高 翔 肖献花 刘永军 郑 磊 李贵梅 于 华

(邯郸市第一医院，邯郸 056000)

卵巢癌是女性恶性肿瘤中较为常见的疾病，发病率高，死亡率高，易转移侵袭，患者预后较差。目前细胞减灭术与放化疗在一定程度上可以减轻肿瘤负荷，但不能明显改善患者的远期生存情况，归因于卵巢癌进展过程中具体的分子生物学作用机制尚未明确[1]。卵巢癌早期筛查的关键分子可能作为新型标志物有助于指导治疗的临床效果，提示患者预后。在卵巢癌中DNA损伤修复相关基因MDC1 (mediator of DNA damage checkpoint protein 1)作为潜在的原癌基因被报道，通过诱导上皮-间质转化促进卵巢癌转移[2]。MDC1是参与DNA损伤修复(是指DNA受到损伤后机体自发地进行相应的修复机制)的重要分子[3]。目前，MDC1在卵巢癌进展中的作用机制研究较少[4]，本研究基于卵巢癌的临床病理和基因分子特点，旨在研究卵巢癌进展的目标分子MDC1对卵巢癌进展的影响及其作用机制。现报道如下。

1 资料与方法

1.1资料

1.1.1一般资料 选取我院2015年8月～2016年10月收治的80例卵巢癌患者，全部患者经病理确诊，年龄54～68岁，平均(56.3±1.2)岁。纳入标准：①均符合WHO卵巢癌诊断标准并分类；②纳入研究前未使用激素药物，或影响检测结果的药物；③接受定期随访与评估疾病预后者；④本次研究经患者同意并签署知情同意书。排除标准：①合并甲状腺激素异常者；②合并库欣综合征及其他内分泌疾病者；③其他肿瘤疾病者。

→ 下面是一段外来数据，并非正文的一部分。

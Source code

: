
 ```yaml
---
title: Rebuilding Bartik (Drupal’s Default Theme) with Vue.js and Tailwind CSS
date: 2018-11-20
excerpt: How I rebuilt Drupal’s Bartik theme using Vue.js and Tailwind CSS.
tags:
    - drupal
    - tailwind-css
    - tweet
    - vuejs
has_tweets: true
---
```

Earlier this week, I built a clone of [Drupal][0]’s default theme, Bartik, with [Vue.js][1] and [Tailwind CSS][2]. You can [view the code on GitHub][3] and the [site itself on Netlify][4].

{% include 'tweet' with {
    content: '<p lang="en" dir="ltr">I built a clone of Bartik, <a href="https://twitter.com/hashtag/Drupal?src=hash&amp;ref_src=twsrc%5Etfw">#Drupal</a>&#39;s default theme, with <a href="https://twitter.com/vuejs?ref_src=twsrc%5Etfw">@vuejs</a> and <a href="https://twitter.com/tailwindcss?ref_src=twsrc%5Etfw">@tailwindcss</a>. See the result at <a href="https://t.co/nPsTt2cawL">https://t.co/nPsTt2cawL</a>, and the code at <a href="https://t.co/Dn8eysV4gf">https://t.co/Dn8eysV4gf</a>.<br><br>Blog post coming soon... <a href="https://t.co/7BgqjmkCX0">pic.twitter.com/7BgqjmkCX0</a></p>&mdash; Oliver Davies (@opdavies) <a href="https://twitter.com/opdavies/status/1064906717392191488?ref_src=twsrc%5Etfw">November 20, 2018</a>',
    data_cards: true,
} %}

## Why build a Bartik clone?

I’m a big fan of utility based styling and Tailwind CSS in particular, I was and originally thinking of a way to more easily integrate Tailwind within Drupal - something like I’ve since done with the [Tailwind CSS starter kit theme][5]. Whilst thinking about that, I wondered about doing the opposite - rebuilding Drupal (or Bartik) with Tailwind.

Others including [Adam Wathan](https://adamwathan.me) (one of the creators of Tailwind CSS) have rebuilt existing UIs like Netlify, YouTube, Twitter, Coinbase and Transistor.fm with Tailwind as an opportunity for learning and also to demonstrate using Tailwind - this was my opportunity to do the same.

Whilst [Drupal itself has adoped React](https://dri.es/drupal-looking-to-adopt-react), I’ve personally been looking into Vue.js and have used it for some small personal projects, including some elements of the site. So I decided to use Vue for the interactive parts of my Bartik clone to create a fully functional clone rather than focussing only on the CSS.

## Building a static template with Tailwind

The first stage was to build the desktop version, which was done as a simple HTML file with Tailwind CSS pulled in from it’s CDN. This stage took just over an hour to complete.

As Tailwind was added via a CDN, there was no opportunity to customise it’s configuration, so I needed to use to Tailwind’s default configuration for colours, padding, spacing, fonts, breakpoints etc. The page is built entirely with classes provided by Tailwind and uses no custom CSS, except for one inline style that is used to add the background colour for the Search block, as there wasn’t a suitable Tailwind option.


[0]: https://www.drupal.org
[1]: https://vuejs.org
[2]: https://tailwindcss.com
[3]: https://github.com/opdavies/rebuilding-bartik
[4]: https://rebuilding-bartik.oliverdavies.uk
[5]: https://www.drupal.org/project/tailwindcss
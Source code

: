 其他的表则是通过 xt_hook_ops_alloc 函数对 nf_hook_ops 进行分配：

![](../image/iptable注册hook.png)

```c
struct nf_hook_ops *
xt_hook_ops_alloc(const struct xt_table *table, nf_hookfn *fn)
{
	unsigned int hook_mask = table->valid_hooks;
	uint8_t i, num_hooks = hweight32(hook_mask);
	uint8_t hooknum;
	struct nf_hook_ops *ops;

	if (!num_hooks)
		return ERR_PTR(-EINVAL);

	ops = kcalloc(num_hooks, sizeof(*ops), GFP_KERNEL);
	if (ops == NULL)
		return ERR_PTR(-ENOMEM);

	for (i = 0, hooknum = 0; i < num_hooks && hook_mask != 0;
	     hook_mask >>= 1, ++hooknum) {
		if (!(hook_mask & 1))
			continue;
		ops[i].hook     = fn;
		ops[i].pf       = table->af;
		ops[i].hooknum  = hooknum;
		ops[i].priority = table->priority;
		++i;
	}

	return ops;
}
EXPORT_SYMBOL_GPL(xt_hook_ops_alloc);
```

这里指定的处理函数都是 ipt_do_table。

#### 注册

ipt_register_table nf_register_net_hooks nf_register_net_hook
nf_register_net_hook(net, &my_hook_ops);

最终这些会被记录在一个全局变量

1.1.2细胞及主要试剂 细胞系人卵巢HO8910 PM，购于中国典型培养物保藏细胞库，经转染MDC1干扰载体pGIPZ-shMDC1及空载体pGIPZ-NC-backbone(美国Open Biosystems公司)，命名为shMDC1-HO8910PM、NC(空白对照)-HO8910PM。购于美国Sigma-Aldrich的MDC1小干扰RNA (siR NA)序列为：negative control (5′-UUCUCCGAACGUGUCACGUdTdT-3′)，siRNA2 (5′-CUCAUUGCUCCAUUCCACUdTdT-3′)，siRNA3 (5′-GAAGAUCUUCCAUGGAGUAdTdT-3′)；常规胰酶(上海生工公司)；一抗(美国Gene Tex公司)；二抗(英国Jastesm公司)；MDC1抗体购自美国Sigma公司；染色液购自北京索莱宝生物公司；FBS培养基、碘化丙啶、苏木素、噻唑兰(MTT)等试剂购自中国联科生物公司。

1.2方法

1.2.1siRNA干扰的转染 控制第2天的对数生长期细胞密度为30%～50%，若第2天生长良好则进行转染，转移7.5 μl Lipofectamine RNAiMAX和20 μmol/L siRNA液在100 μl的Opti-MEM稀释后静置5 min，待混匀后再静置20 min。使用铺板细胞PBS洗2次，加入1.8 ml培养基与转染混合物；继续孵育4～6 h去除转染复合物，在转染24～72 h后(24 h检测RNA水平，48 h检测蛋白水平)，检测siRNA干扰效率并进行后续实验。

1.2.2MTT试验 选取对数期细胞，常规胰酶消化细胞并计数，细胞铺于96孔板，接种密度1 000～3 000个/孔，边孔用无菌PBS填充；5% CO237℃孵育，至单层细胞铺满孔底(细胞贴壁后即可加药)，加入浓度梯度的药物。每个孔中添加噻唑兰(MTT)试剂，继续孵育≥4 h。采用空针去除孔内液体，避免吸入结晶沉淀物，注意避光操作，利用检测仪测定吸光度值。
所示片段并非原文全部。